Lines with "cuda" in the records below: say how many there are, and add nothing.
Start of TASK DATA
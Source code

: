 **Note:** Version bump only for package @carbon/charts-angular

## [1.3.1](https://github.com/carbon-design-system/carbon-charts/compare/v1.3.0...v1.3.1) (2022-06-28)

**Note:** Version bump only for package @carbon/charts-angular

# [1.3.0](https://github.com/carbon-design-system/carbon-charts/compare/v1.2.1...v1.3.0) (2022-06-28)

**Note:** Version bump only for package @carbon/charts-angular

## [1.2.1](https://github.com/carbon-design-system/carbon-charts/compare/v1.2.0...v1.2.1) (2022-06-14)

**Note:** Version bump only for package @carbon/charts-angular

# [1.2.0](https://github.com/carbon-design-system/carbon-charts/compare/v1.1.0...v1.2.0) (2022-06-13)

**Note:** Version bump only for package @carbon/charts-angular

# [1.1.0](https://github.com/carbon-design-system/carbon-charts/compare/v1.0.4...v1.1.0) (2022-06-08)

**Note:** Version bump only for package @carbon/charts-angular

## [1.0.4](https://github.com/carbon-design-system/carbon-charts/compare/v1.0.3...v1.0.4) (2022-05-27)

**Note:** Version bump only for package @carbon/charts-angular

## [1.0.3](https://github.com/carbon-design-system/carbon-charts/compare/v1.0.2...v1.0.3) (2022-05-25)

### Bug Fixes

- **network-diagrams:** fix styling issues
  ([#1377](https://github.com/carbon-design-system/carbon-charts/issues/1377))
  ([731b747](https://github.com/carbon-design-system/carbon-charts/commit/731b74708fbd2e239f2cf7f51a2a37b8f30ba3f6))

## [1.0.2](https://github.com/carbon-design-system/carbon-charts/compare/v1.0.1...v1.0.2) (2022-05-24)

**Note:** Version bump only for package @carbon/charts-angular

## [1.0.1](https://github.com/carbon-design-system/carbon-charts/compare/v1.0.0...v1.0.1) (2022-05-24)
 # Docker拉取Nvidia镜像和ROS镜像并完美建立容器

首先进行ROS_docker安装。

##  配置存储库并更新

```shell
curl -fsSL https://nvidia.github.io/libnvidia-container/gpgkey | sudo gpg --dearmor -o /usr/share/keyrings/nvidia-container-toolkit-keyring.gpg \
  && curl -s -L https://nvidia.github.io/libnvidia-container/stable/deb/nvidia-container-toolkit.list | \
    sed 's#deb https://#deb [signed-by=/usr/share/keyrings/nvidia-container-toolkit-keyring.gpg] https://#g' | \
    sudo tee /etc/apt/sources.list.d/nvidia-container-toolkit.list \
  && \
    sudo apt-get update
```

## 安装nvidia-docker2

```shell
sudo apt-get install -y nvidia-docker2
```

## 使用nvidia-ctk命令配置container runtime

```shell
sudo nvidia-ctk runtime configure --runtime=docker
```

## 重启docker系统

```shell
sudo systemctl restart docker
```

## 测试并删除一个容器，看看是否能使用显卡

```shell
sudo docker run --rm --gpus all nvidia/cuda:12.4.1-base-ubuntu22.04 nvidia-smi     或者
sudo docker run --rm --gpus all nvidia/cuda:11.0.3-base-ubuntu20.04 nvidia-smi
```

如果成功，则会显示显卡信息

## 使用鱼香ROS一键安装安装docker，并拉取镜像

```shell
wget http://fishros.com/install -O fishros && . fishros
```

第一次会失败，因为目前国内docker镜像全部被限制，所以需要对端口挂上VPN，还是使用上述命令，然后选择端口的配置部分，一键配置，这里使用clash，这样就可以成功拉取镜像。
End of TASK DATA
* OUTPUT FOR THIS EXERCISE *
2